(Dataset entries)
################

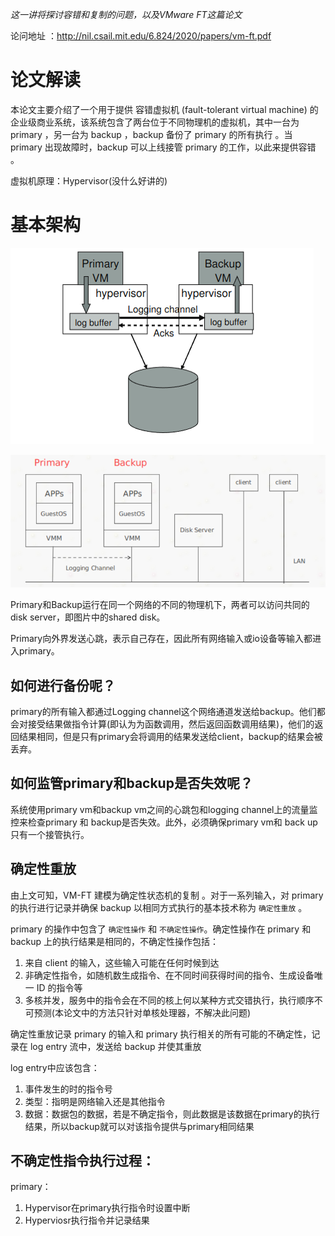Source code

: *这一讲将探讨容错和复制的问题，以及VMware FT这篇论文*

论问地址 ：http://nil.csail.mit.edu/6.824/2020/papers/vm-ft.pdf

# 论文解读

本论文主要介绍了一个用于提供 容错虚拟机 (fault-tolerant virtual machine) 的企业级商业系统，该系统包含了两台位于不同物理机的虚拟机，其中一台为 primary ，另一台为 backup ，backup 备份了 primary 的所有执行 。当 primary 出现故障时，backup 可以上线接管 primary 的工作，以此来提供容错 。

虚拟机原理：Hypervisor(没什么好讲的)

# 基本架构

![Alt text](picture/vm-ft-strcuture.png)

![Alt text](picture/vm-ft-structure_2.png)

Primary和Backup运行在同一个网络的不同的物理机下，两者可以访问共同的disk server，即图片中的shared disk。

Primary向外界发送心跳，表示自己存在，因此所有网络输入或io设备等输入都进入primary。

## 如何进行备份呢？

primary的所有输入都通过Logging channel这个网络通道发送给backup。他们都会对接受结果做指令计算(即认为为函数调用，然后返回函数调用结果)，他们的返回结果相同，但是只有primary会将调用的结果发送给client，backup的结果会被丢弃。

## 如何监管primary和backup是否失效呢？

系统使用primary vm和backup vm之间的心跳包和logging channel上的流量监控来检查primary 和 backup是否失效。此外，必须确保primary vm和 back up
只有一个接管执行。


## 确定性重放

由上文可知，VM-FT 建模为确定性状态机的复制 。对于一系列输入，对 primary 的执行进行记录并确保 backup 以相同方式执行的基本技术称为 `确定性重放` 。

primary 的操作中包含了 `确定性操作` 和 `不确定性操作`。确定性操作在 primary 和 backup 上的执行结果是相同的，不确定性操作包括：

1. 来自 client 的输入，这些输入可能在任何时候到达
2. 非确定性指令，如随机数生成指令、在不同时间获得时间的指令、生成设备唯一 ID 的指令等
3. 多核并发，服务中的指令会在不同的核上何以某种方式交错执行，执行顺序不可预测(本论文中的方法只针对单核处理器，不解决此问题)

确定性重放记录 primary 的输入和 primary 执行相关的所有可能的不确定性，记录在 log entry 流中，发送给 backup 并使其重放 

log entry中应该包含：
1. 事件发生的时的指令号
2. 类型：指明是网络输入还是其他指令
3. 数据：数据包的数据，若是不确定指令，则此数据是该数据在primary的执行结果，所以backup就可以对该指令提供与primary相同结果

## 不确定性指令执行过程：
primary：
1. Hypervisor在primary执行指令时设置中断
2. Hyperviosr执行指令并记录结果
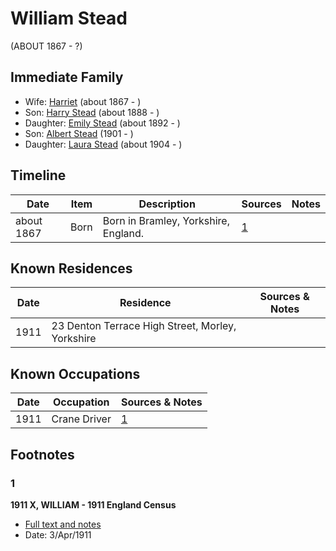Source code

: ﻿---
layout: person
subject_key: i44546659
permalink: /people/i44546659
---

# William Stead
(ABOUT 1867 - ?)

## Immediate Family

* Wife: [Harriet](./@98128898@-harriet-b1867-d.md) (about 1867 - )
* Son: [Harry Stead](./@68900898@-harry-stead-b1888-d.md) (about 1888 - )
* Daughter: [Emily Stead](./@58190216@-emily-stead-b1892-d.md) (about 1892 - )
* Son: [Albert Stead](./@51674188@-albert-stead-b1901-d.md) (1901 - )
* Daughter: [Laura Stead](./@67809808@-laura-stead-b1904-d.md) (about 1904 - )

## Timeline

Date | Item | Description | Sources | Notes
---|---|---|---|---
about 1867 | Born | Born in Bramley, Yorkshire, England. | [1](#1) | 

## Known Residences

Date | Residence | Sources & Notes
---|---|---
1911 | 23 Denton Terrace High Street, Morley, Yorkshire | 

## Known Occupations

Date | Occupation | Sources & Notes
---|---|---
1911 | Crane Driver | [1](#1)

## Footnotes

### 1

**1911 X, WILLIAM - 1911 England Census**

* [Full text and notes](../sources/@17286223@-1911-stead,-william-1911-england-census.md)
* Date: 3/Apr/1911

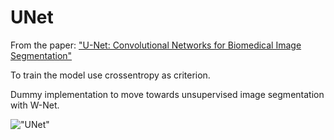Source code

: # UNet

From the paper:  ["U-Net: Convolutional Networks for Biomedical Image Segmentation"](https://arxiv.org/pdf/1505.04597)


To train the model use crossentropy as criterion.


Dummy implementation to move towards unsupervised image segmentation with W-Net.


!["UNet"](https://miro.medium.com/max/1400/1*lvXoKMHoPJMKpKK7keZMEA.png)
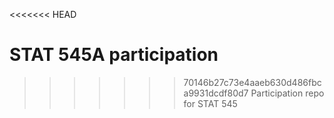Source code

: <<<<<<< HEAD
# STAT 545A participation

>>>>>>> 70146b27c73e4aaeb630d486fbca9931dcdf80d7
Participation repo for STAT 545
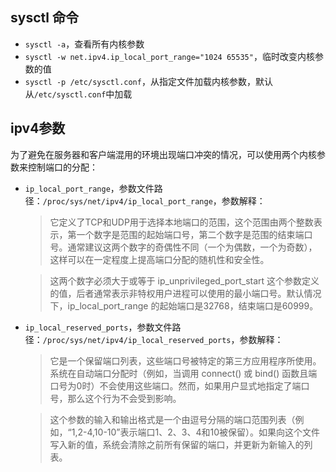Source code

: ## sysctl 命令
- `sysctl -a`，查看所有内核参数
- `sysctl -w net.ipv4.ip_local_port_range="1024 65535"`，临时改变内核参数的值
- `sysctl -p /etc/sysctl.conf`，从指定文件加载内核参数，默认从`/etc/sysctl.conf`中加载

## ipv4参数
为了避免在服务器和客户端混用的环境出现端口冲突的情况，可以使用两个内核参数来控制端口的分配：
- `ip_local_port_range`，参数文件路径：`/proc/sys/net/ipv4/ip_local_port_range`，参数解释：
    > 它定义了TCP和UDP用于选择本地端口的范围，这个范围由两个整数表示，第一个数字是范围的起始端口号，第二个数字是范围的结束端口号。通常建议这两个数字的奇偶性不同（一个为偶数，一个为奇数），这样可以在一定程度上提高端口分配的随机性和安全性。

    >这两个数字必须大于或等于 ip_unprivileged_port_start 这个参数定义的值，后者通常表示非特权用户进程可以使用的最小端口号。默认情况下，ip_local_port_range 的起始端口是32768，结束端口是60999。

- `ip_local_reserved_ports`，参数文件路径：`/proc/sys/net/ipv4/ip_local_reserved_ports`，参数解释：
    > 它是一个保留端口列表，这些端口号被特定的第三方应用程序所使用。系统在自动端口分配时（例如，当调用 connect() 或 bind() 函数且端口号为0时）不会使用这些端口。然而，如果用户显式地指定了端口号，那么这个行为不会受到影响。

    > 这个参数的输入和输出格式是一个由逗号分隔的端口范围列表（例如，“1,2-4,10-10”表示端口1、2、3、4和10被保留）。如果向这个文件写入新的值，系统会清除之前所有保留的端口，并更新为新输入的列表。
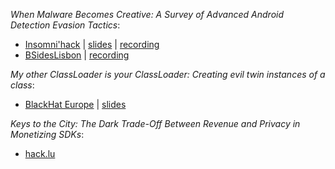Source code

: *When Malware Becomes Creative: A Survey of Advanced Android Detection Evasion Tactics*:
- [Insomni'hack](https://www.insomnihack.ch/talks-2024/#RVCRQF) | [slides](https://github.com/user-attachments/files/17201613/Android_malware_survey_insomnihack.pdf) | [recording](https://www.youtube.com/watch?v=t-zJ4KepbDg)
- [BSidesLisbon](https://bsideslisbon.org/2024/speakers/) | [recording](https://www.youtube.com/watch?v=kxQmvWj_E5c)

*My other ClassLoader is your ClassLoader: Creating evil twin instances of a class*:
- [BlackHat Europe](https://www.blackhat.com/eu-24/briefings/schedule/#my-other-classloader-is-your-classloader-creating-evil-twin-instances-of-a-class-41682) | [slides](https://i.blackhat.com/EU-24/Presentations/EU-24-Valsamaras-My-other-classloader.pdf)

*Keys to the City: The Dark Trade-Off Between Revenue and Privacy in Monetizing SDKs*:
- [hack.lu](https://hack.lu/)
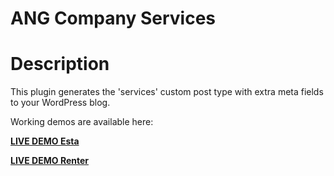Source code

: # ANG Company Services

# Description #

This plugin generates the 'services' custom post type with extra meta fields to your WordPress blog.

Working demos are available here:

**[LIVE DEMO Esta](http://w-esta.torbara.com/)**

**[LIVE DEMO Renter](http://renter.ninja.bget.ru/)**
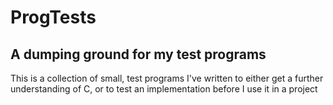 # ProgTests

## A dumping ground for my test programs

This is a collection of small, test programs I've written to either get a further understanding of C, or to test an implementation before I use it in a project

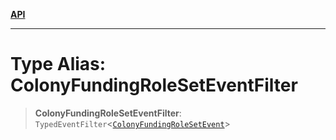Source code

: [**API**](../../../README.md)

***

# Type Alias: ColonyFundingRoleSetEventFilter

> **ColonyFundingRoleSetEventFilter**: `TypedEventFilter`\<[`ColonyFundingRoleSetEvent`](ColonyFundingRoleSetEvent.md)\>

################

Scan the records above for the string "slides", then select every line that holds it.

- [Insomni'hack](https://www.insomnihack.ch/talks-2024/#RVCRQF) | [slides](https://github.com/user-attachments/files/17201613/Android_malware_survey_insomnihack.pdf) | [recording](https://www.youtube.com/watch?v=t-zJ4KepbDg)
- [BlackHat Europe](https://www.blackhat.com/eu-24/briefings/schedule/#my-other-classloader-is-your-classloader-creating-evil-twin-instances-of-a-class-41682) | [slides](https://i.blackhat.com/EU-24/Presentations/EU-24-Valsamaras-My-other-classloader.pdf)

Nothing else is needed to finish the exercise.